[Items from a dataset]
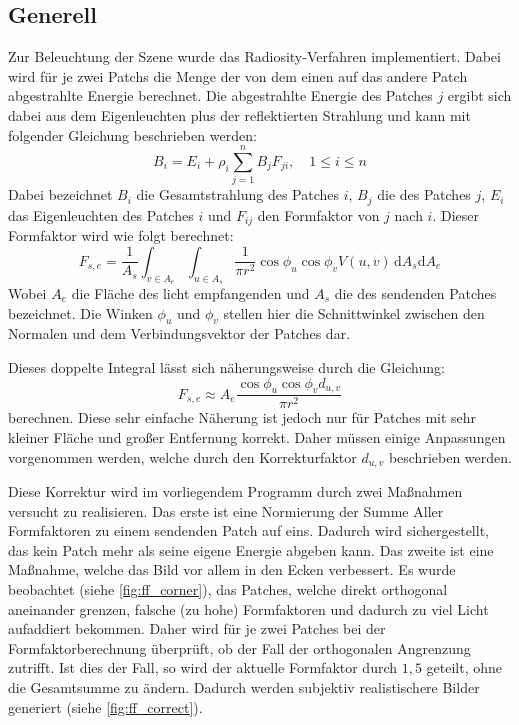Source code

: \documentclass[final,a4paper,11pt,notitlepage,halfparskip]{scrreprt}
\begin{document}
\subsection{Generell}
Zur Beleuchtung der Szene wurde das Radiosity-Verfahren implementiert.  Dabei 
wird für je zwei Patchs die Menge der von dem einen auf das
andere Patch abgestrahlte Energie berechnet. Die abgestrahlte Energie des
Patches $j$ ergibt sich dabei aus dem Eigenleuchten plus der reflektierten 
Strahlung und kann mit folgender Gleichung beschrieben werden:
$$B_i = E_i + \rho_i \sum_{j=1}^n B_jF_{ji},\quad 1 \le i \le n$$
Dabei bezeichnet $B_i$ die Gesamtstrahlung des Patches $i$, $B_j$ die des
Patches $j$, $E_i$ das Eigenleuchten des Patches $i$ und $F_{ij}$ den Formfaktor
von $j$ nach $i$. Dieser Formfaktor wird wie folgt berechnet:
$$F_{s,e} = \frac{1}{A_s}\int_{v\in A_e}\int_{u\in A_s} \frac{1}{\pi r^2} 
\cos\phi_u\cos\phi_v V(u,v) \,\mathrm dA_s \mathrm dA_e$$
Wobei $A_{e}$ die Fläche des licht empfangenden und $A_s$ die des sendenden
Patches bezeichnet. Die Winken $\phi_u$ und $\phi_v$ stellen hier die
Schnittwinkel zwischen den Normalen und dem Verbindungsvektor der Patches dar.

Dieses doppelte Integral lässt sich näherungsweise durch die Gleichung:
$$F_{s,e} \approx A_e \frac{\cos\phi_u\cos\phi_v d_{u,v}}{\pi r^2}$$
berechnen. Diese sehr einfache Näherung ist jedoch nur für Patches mit sehr
kleiner Fläche und großer Entfernung korrekt. Daher müssen einige Anpassungen
vorgenommen werden, welche durch den Korrekturfaktor $d_{u,v}$ beschrieben
werden.

Diese Korrektur wird im vorliegendem Programm durch zwei Maßnahmen versucht zu
realisieren. Das erste ist eine Normierung der Summe Aller Formfaktoren zu einem
sendenden Patch auf eins. Dadurch wird sichergestellt, das kein Patch mehr als
seine eigene Energie abgeben kann. Das zweite ist eine Maßnahme, welche das Bild
vor allem in den Ecken verbessert. Es wurde beobachtet (siehe \ref{fig:ff_corner}), 
das Patches, welche direkt orthogonal aneinander grenzen, falsche (zu hohe) 
Formfaktoren und dadurch zu viel Licht aufaddiert bekommen. Daher wird für je
zwei Patches bei der Formfaktorberechnung überprüft, ob der Fall der
orthogonalen Angrenzung zutrifft. Ist dies der Fall, so wird der aktuelle
Formfaktor durch $1,5$ geteilt, ohne die Gesamtsumme zu ändern. Dadurch werden
subjektiv realistischere Bilder generiert (siehe \ref{fig:ff_correct}). 
\end{document}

Task statement:
Search the records above for "wurde". Copy each line where it is found.

Written reply:
Zur Beleuchtung der Szene wurde das Radiosity-Verfahren implementiert.  Dabei 
vor allem in den Ecken verbessert. Es wurde beobachtet (siehe \ref{fig:ff_corner}), 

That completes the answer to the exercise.